# Hozer62 Rio Bermuda seed lawn



## Hozer62 (May 28, 2019)

Well it's a new house, new yard, and new seed cultivar. Follow along with me as I put this Rio Bermuda seed to the test. I'm in Central California (Fresno area) in zone 9. Super hot heat, 100*F+ summers and mild winters. Should be a perfect fit for this new cultivar. It's #1 in a lot of tests and trials so I figured I'd be the Guinea pig. I will start the tractor work and rough grade this weekend, follow up with the finish, then let it rip. I will order enough compost/top soil to give me about 2". till it in to prepare the seed bed. looking to get about a 5,000 sq.ft. back yard so the dog has plenty of room to enjoy.

The land was virgin before I started. Soil is very sandy and low in organic matter.

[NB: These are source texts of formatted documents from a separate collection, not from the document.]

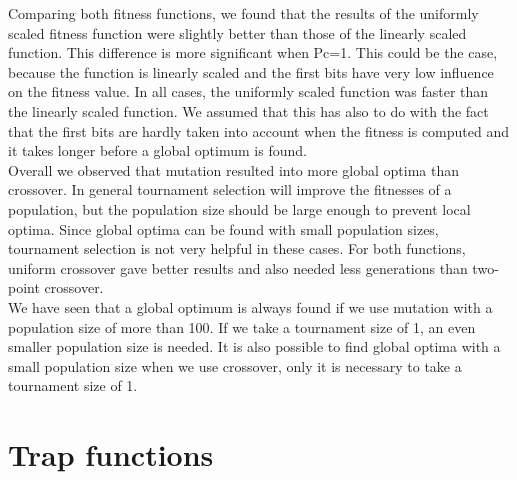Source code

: \documentclass[10pt,a4paper,onecolumn]{article}
\begin{document}
Comparing both fitness functions, we found that the results of the uniformly scaled fitness function were slightly better than those of the linearly scaled function.
This difference is more significant when Pc=1.
This could be the case, because the function is linearly scaled and the first bits have very low influence on the fitness value.
In all cases, the uniformly scaled function was faster than the linearly scaled function.
We assumed that this has also to do with the fact that the first bits are hardly taken into account when the fitness is computed and it takes longer before a global optimum is found. \\

Overall we observed that mutation resulted into more global optima than crossover.
In general tournament selection will improve the fitnesses of a population, but the population size should be large enough to prevent local optima.
Since global optima can be found with small population sizes, tournament selection is not very helpful in these cases.
For both functions, uniform crossover gave better results and also needed less generations than two-point crossover. \\

We have seen that a global optimum is always found if we use mutation with a population size of more than 100. If we take a tournament size of 1, an even smaller population size is needed.
It is also possible to find global optima with a small population size when we use crossover, only it is necessary to take a tournament size of 1.

\section{Trap functions}
\end{document}
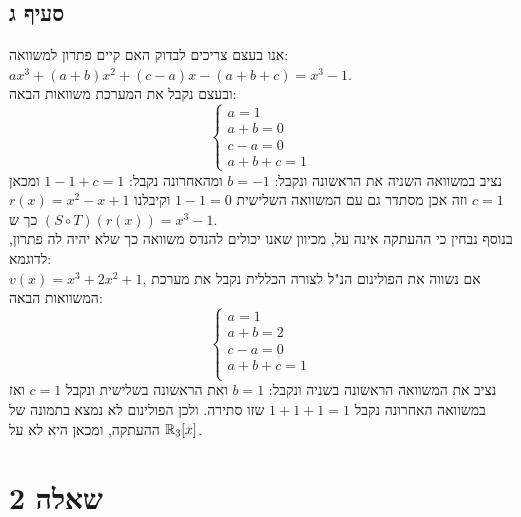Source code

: \documentclass{article}
\begin{document}
	\subsection*{סעיף ג}
	אנו בעצם צריכים לבדוק האם קיים פתרון למשוואה: \\
	$ax^3 + (a + b)x^2 + (c-a)x - (a+b+c) = x^3 - 1$. \\
	ובעצם נקבל את המערכת משוואות הבאה:
	\[
	\begin{cases}
		a = 1 \\
		a + b = 0 \\
		c - a = 0 \\
		a + b + c = 1
	\end{cases}
	\]
	נציב במשוואה השניה את הראשונה ונקבל: $b = -1$ ומהאחרונה נקבל: $1 - 1 + c = 1$ ומכאן $c = 1$ וזה אכן מסתדר גם עם המשוואה השלישית $1-1=0$
	וקיבלנו $r(x) = x^2 - x + 1$ כך ש $(S \circ T)(r(x)) = x^3 - 1$. \\
	בנוסף נבחין כי ההעתקה אינה על, מכיוון שאנו יכולים להנדס משוואה כך שלא יהיה לה פתרון, לדוגמא: \\
	$v(x) = x^3 + 2x^2 + 1$, אם נשווה את הפולינום הנ"ל לצורה הכללית נקבל את מערכת המשוואות הבאה:
	\[
	\begin{cases}
		a = 1 \\
		a + b = 2 \\
		c - a = 0 \\
		a + b + c = 1 \\
	\end{cases}
	\]
	נציב את המשוואה הראשונה בשניה ונקבל: $b = 1$ ואת הראשונה בשלישית ונקבל $c = 1$ ואז במשוואה האחרונה נקבל $1 + 1 + 1 = 1$ שזו סתירה. ולכן הפולינום לא נמצא בתמונה של ההעתקה, ומכאן היא לא על $\mathbb{R}_3[x]$.

	\pagebreak

	\section*{שאלה 2}
\end{document}
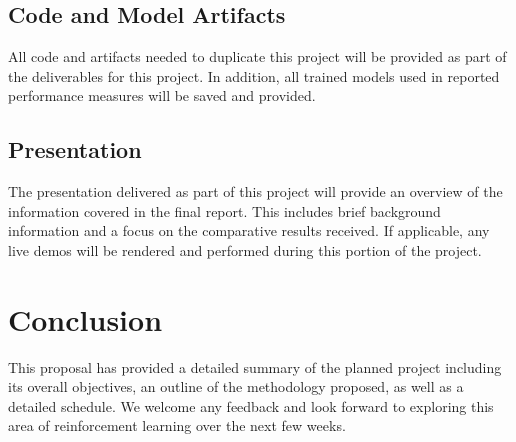 \documentclass[conference]{IEEEtran}
\begin{document}
\subsection{Code and Model Artifacts}
All code and artifacts needed to duplicate this project will be provided as part of the deliverables for this project.
In addition, all trained models used in reported performance measures will be saved and provided.

\subsection{Presentation}
The presentation delivered as part of this project will provide an overview of the information covered in the final report.
This includes brief background information and a focus on the comparative results received.
If applicable, any live demos will be rendered and performed during this portion of the project.

\section{Conclusion}
This proposal has provided a detailed summary of the planned project including its overall objectives, an outline of the methodology proposed, as well as a detailed schedule.
We welcome any feedback and look forward to exploring this area of reinforcement learning over the next few weeks.

{}


\vspace{12pt}
\end{document}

Had a dozer come in and level a nice pad for a 1600sqft pre manufactured home, 30'X40' shop, and backyard. lots and lots of work still to do but really looking forward to see it all come together. A lot more pictures to follow. Happy weekend everyone


----------



## Hozer62 (May 28, 2019)

Grade is done and seed is down! Here goes nothing. Starter fert down too. Thank you Hogan Seed Company, really great company to work with. Lawn is just short of 5,000sqft I threw down 9lbs. of seed. I decided to keep 1lb. so I can hit bare spots and thin areas next year after the shop, back patio, and fence get installed soon.


----------



## Hozer62 (May 28, 2019)

Well the first week is in the books!!! I learned a lot this week about the ground and weak points that will come up in the future in the turf. First thing is the soil is very sandy with very little loam and no silt. it will drain well so I can put the water to it and frequently. should be great soil structure for the bermuda. I'll will need to work on getting organic matter into the soil but one step at a time. Picture attached of a quick soil structure test.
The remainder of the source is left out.